Really nice captures Raj, what kind of post-processing do you do?

I think 1 and 2 have their tint a liiiiittle too far on the purple side, whereas it's the opposite for 5 and 6. Most (except 4) seem a tad underexposed to me. As for 4, I don't know if you can being the bright green grass in the bg down a little? Do you mind if I try editing them a little?


----------



## Raj_55555 (Jun 29, 2014)

a_auger said:


> Really nice captures Raj, what kind of post-processing do you do?
> 
> I think 1 and 2 have their tint a liiiiittle too far on the purple side, whereas it's the opposite for 5 and 6. Most (except 4) seem a tad underexposed to me. As for 4, I don't know if you can being the bright green grass in the bg down a little? Do you mind if I try editing them a little?

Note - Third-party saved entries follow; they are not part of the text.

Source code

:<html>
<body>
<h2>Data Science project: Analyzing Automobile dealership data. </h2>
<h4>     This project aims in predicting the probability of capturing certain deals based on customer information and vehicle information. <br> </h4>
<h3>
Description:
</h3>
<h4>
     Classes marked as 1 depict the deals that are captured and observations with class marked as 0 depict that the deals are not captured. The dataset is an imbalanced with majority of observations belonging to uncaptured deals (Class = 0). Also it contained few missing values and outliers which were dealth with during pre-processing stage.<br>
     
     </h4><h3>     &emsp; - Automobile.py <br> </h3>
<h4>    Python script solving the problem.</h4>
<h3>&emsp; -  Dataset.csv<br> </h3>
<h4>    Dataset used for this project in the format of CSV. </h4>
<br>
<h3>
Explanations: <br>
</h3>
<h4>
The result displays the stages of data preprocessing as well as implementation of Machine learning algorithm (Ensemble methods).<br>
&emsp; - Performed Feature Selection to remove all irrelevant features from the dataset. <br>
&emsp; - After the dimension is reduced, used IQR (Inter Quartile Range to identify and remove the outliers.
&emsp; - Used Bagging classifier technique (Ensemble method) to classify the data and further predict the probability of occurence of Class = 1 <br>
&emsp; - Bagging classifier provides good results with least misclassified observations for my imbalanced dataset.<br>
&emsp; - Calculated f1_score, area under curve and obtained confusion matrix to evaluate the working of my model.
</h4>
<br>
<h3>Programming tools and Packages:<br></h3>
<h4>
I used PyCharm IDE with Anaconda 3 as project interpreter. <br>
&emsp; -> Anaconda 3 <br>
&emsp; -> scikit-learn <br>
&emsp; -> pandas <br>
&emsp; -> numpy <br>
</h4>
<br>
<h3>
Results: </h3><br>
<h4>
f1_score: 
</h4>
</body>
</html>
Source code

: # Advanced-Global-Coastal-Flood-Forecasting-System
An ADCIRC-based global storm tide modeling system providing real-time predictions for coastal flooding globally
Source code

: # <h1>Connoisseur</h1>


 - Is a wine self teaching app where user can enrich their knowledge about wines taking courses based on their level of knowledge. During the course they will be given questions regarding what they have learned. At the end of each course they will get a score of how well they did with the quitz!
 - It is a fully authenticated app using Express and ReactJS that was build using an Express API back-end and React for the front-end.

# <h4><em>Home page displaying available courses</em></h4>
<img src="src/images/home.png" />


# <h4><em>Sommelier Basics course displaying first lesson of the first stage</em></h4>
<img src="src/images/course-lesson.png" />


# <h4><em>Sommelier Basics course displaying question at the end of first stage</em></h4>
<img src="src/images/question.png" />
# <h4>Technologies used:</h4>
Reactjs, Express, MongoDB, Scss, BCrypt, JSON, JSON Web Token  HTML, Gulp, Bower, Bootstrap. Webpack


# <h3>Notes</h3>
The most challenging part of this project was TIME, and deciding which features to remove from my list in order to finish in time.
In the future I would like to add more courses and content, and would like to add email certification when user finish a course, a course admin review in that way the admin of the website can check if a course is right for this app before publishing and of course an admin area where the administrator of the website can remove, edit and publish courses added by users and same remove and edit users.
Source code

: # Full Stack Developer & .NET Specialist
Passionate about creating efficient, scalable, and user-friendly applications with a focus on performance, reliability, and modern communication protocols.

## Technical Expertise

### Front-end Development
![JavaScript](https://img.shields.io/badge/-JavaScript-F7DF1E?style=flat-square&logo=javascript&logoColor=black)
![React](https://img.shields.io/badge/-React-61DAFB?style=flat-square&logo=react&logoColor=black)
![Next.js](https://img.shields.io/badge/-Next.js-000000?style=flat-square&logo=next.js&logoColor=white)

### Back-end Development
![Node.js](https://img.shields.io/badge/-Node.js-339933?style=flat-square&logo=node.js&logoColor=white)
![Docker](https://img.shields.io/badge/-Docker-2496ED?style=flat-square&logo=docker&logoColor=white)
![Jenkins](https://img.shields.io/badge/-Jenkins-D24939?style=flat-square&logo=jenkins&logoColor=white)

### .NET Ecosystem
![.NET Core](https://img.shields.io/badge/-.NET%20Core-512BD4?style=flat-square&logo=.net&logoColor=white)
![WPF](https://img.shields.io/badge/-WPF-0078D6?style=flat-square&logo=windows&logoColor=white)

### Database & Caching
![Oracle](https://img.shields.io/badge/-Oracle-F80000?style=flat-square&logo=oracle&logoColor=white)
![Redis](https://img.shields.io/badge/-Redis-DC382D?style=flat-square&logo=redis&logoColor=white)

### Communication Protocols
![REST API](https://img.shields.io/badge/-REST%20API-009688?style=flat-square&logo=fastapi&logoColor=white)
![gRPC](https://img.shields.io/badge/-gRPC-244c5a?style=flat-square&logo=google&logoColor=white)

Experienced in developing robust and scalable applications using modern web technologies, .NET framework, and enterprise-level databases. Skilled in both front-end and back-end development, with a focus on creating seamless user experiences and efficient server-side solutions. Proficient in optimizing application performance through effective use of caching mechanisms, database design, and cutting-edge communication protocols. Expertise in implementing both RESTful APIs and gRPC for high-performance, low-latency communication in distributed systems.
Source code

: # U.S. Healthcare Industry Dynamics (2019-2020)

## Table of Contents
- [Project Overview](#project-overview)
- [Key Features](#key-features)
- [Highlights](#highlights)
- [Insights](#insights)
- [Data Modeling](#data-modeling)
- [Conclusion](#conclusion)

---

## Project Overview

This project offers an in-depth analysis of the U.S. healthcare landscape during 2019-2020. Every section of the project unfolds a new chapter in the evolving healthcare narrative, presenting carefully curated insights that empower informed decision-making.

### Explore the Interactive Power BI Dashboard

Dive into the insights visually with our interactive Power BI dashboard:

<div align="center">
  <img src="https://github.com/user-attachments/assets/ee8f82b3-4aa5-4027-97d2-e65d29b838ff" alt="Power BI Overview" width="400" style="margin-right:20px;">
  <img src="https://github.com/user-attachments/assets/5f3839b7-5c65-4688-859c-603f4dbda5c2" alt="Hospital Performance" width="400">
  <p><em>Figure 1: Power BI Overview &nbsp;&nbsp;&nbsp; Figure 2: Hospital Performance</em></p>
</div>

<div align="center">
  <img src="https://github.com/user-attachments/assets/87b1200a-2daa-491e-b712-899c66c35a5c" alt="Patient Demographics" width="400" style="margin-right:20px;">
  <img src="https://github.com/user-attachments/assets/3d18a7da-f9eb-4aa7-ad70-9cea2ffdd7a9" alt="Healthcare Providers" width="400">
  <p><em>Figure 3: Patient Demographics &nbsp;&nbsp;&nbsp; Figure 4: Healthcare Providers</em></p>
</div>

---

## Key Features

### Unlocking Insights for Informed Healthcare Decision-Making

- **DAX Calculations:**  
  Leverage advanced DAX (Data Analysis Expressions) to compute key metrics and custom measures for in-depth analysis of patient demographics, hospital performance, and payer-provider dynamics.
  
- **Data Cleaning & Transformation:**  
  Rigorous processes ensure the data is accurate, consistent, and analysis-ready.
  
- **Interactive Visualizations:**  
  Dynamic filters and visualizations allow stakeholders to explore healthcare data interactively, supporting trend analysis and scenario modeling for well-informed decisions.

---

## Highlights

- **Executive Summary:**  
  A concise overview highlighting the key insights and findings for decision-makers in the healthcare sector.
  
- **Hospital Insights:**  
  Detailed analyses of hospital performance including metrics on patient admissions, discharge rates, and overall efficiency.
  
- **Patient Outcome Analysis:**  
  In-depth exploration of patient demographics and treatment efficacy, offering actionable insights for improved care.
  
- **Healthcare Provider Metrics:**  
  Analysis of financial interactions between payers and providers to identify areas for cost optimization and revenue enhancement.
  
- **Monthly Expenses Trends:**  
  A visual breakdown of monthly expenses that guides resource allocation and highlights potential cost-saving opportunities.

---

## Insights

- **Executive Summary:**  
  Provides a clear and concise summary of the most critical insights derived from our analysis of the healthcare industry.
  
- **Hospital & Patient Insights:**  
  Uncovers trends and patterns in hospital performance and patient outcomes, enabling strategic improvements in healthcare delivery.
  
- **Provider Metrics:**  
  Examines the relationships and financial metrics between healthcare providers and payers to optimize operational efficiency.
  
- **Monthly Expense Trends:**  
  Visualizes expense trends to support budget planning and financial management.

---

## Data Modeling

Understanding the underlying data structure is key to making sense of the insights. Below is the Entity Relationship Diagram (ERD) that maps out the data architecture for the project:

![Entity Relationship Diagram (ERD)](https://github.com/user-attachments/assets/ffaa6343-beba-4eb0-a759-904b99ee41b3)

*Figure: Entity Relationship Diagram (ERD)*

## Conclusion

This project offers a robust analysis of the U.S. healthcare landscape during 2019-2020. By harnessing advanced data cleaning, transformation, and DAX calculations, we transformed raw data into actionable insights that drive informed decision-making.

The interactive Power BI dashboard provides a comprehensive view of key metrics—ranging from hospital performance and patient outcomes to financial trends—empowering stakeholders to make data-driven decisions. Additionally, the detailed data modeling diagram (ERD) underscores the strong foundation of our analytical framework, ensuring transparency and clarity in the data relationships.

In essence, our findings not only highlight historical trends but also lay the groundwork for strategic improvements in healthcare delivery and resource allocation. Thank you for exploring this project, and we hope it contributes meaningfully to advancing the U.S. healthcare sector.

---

Thanks for the pointers Auger, please do try editing them. I'd love to see what you've in mind! I used LR for all of them.


----------



## coastalconn (Jun 29, 2014)

Looks like you are having fun!.  I like the parakeet!


----------



## Designer (Jun 29, 2014)

First three are very good, but the last three seem to have a green color cast to them.


----------



## pjaye (Jun 29, 2014)

Great shots Raj. I love the elephant.


----------



## a_auger (Jun 29, 2014)

OK, here goes! Some of these changes will seem pretty subtle, you might have to look at them side-by-side to see what I've done. Playing with the tint slider brings your overall tone towards green (negative) or purple (positive). I find that you never really need to move the slider too far as it can drastically screw up the colour, but it can sometimes bring back a more "natural" colour to a photo.

1: Pretty basic... Tint -9, Highlights +20




2: Tint -7, Highlights +27




3: Exposure +0.3, Tint +10




4: A little more tweaks here as I tried to subdue the bright background without affecting the subject too much. Contrast +15, Highlights -55, Shadows +19, Tone Curve Highlights -31, TC Lights -25:




5: Tint +20, Exposure +0.60, Contrast +15




6: Exposure +0.35, Tint + 14




As always, LR modifications on Jpegs are only approximations of what you can get with RAW, so your mileage may vary. I imagine the more experienced people on the forum might have something else to add, so please take this with a grain of salt!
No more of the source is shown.